Ironicamente, embora alguns ­romancistas tenham sido perseguidos – e muitos morrido -­ porque o conteúdo das suas obras ofende o poder, nenhum o­ foi ainda por não cumprir com as regras básicas de uma ­poética.

Olhando para Os Versículos de uma perspectiva «ocidental», ­toda a problemática islâmica se apresenta como obsoleta e­ sem sentido. A ideia de modelo, a exigência de uma poética, ­de uma norma-padrão para o fabrico de uma obra de arte,­ foram-se perdendo desde o Renascimento.

O direito a «falar,­ escrever, imprimir livremente» foi registado em 1789, e ­estamos já habituados à autonomia artística decretada por­ Kant, aos conceitos de criatividade e originalidade valorizados pelo individualismo romântico. Uma obra mede-se ­face a outras, pelas suas qualidades estéticas, e não pelos ­conceitos políticos, filosóficos, ou éticos que nela se ­possam encontrar. A escrita não é sagrada, os próprios ­textos religiosos podem ser apelidados de ficção, e a dúvida ­científica tem levado a leituras alegóricas dos ilogismos da ­fé.

O último romance de Rushdie terá, então, de ser avaliado ­face aos anteriores, e o saldo revela-se como não positivo.

Os Versículos representa um exacerbar, nem sempre bem­ conseguido, das estratégias narrativas já utilizadas – ­histórias de encaixe, «mise-en-abyme», o recurso ao ­fantástico, ao sonho, à citação, os jogos de palavras, o uso ­de «crioulos» (indiano/inglês). Os heróis, anjo e demónio, são apresentados como duplos gemelares – duas facetas de uma­ mesma personalidade: Gibreelsaladin Farishtachamcha – que­ «reencarnam» separadamente após uma queda do Céu, numa ­inversão do processo criador. Desdobram-se em personagens­ fracamente caracterizadas o que, a par da multiplicação de narradores e pontos de vista, leva a perder os fios da(s)­intriga(s).

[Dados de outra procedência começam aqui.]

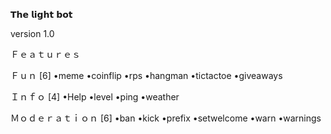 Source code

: 𝗧𝗵𝗲 𝗹𝗶𝗴𝗵𝘁 𝗯𝗼𝘁





version 1.0




Ｆｅａｔｕｒｅｓ

Ｆｕｎ [6]
•meme
•coinflip
•rps
•hangman 
•tictactoe 
•giveaways 


Ｉｎｆｏ [4]
•Help
•level
•ping
•weather 


Ｍｏｄｅｒａｔｉｏｎ [6]
•ban 
•kick
•prefix 
•setwelcome 
•warn
•warnings 






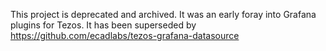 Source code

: This project is deprecated and archived. It was an early foray into Grafana plugins for Tezos. It has been superseded by https://github.com/ecadlabs/tezos-grafana-datasource

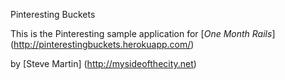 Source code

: Pinteresting Buckets

This is the Pinteresting sample application for
[*One Month Rails*] (http://pinterestingbuckets.herokuapp.com/)

by [Steve Martin] (http://mysideofthecity.net)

No entanto, este é um daqueles casos curiosos em­ que o original sai claramente beneficiado pela tradução: ­estão de parabéns os tradutores, pois a versão portuguesa­ atenua a inferior qualidade literária que, frente aos seus ­antecessores, se exibe em Os Versículos Satânicos. E nem o ­auto-de-fé a que o romance foi sujeito, nem as mortes que ­provocou, podem alterar esse facto.

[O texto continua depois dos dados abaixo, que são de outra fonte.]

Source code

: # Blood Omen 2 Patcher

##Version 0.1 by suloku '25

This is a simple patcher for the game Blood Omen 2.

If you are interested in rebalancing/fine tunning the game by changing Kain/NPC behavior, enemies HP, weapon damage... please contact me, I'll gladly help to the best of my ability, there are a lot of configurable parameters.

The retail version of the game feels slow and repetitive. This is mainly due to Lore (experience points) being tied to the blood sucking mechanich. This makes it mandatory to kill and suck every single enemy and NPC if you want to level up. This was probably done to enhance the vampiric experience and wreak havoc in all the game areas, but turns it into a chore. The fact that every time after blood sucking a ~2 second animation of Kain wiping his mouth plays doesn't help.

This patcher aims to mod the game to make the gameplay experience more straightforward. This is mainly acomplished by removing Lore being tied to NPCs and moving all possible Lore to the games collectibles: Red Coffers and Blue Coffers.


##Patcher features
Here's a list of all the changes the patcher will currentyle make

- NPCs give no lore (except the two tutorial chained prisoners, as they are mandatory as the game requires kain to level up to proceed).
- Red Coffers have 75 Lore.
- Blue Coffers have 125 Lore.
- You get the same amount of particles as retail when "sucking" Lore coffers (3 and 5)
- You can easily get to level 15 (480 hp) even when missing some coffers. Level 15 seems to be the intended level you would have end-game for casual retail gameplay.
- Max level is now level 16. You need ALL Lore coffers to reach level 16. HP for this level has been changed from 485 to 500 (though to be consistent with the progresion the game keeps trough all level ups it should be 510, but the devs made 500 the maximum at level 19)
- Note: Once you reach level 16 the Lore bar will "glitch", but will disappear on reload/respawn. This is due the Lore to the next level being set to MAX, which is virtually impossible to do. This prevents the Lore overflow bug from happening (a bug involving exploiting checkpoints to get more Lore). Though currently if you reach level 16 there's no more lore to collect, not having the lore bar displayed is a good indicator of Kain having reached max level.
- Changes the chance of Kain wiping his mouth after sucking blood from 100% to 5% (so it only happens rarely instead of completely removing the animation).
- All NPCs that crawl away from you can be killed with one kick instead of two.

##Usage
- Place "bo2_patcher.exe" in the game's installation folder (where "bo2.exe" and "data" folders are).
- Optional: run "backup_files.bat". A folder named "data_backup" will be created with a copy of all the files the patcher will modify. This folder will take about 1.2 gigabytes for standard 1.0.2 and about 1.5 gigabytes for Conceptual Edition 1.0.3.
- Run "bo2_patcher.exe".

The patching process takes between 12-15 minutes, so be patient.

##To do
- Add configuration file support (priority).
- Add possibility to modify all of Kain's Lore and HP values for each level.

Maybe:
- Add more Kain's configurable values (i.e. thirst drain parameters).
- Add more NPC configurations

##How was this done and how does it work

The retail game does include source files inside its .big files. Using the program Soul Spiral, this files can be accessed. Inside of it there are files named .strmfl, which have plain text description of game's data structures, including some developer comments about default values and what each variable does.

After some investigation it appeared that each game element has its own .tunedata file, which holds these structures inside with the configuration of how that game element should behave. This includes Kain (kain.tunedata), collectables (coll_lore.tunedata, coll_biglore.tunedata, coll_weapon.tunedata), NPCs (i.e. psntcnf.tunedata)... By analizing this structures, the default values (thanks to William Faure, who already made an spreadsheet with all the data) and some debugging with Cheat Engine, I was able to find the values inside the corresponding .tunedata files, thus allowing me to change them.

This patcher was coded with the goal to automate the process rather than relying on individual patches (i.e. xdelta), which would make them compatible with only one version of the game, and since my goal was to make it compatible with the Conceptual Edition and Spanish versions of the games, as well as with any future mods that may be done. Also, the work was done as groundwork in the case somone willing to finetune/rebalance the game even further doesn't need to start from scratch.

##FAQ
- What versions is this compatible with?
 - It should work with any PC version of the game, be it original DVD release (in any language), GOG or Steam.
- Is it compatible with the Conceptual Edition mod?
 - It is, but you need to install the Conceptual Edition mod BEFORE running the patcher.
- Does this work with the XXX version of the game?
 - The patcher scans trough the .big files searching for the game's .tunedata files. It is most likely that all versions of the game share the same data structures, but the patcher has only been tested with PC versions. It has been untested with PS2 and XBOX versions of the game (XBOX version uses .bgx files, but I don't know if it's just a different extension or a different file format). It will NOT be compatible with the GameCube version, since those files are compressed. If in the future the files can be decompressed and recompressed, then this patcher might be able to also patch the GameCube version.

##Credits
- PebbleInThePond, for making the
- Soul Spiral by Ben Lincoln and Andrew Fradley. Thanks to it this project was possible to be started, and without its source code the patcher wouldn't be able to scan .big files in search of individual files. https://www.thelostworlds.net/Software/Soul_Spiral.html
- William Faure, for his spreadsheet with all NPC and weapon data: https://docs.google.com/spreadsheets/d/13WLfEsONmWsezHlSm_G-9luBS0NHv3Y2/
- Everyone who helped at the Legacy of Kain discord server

Impõe-se, no entanto, a­ defesa do autor, como diz Christopher Hitchens: «Temos de­ estar do lado de Salman Rushdie, não porque ele seja um ­cão-batido, mas porque não há mais nenhum lado para estar.»­ (London Review of Books, vol. II, nº. 20, 26.10.89).

Helena Barbas [O Independente, 1989 – Os Versículos Satânicos – Salman Rushdie – Trad. Ana Luisa­ Faria e de Miguel Serras Pereira – Dom ­Quixote/Circulo de Leitores, 1989]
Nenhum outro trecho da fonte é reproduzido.